▸ **What you should do**: Lines from the entries below that hold "Bridge" form the answer; copy all of them.

▬▬▬

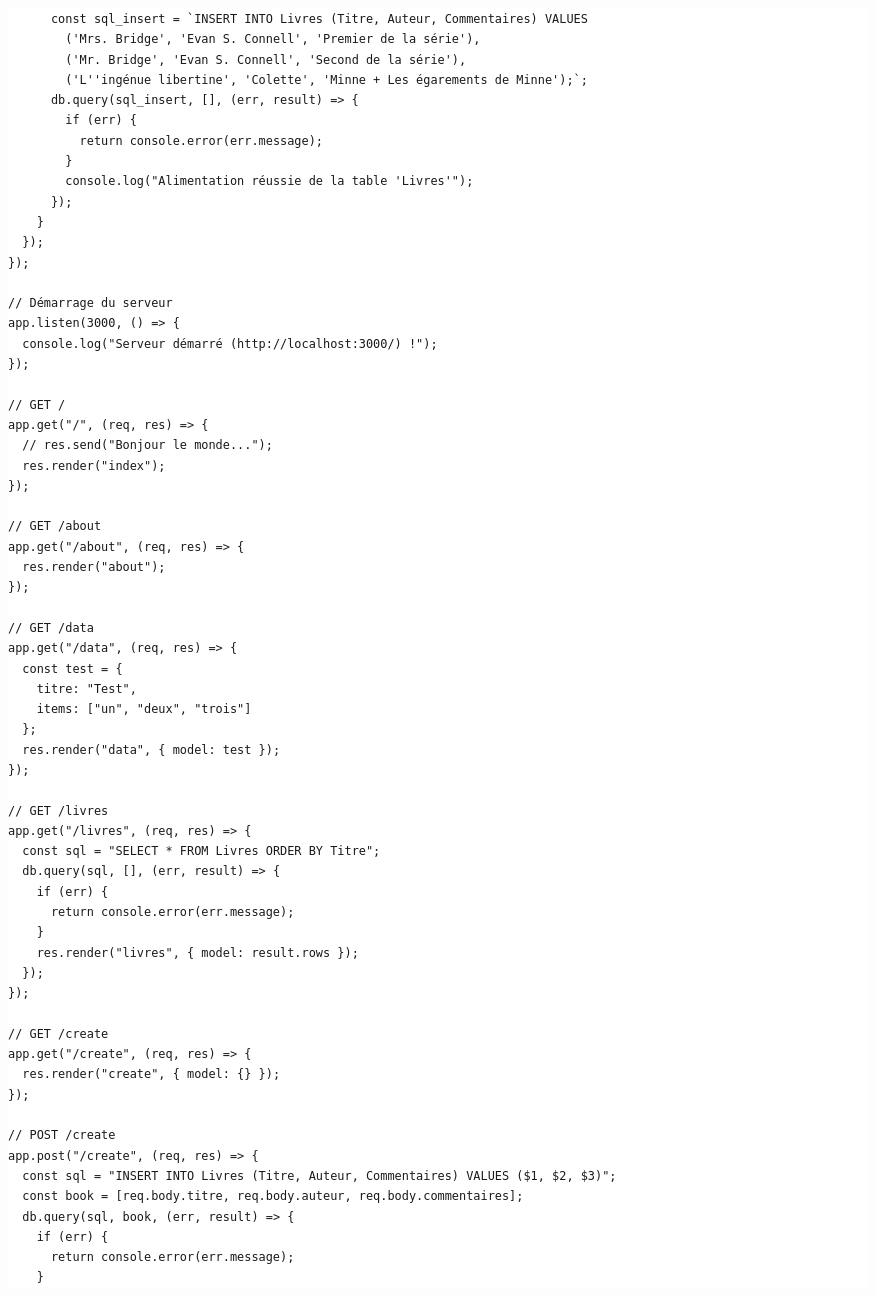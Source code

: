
 ```
      const sql_insert = `INSERT INTO Livres (Titre, Auteur, Commentaires) VALUES
        ('Mrs. Bridge', 'Evan S. Connell', 'Premier de la série'),
        ('Mr. Bridge', 'Evan S. Connell', 'Second de la série'),
        ('L''ingénue libertine', 'Colette', 'Minne + Les égarements de Minne');`;
      db.query(sql_insert, [], (err, result) => {
        if (err) {
          return console.error(err.message);
        }
        console.log("Alimentation réussie de la table 'Livres'");
      });
    }
  });
});

// Démarrage du serveur
app.listen(3000, () => {
  console.log("Serveur démarré (http://localhost:3000/) !");
});

// GET /
app.get("/", (req, res) => {
  // res.send("Bonjour le monde...");
  res.render("index");
});

// GET /about
app.get("/about", (req, res) => {
  res.render("about");
});

// GET /data
app.get("/data", (req, res) => {
  const test = {
    titre: "Test",
    items: ["un", "deux", "trois"]
  };
  res.render("data", { model: test });
});

// GET /livres
app.get("/livres", (req, res) => {
  const sql = "SELECT * FROM Livres ORDER BY Titre";
  db.query(sql, [], (err, result) => {
    if (err) {
      return console.error(err.message);
    }
    res.render("livres", { model: result.rows });
  });
});

// GET /create
app.get("/create", (req, res) => {
  res.render("create", { model: {} });
});

// POST /create
app.post("/create", (req, res) => {
  const sql = "INSERT INTO Livres (Titre, Auteur, Commentaires) VALUES ($1, $2, $3)";
  const book = [req.body.titre, req.body.auteur, req.body.commentaires];
  db.query(sql, book, (err, result) => {
    if (err) {
      return console.error(err.message);
    }
```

▬▬▬

▸ **Result**:
        ('Mrs. Bridge', 'Evan S. Connell', 'Premier de la série'),
        ('Mr. Bridge', 'Evan S. Connell', 'Second de la série'),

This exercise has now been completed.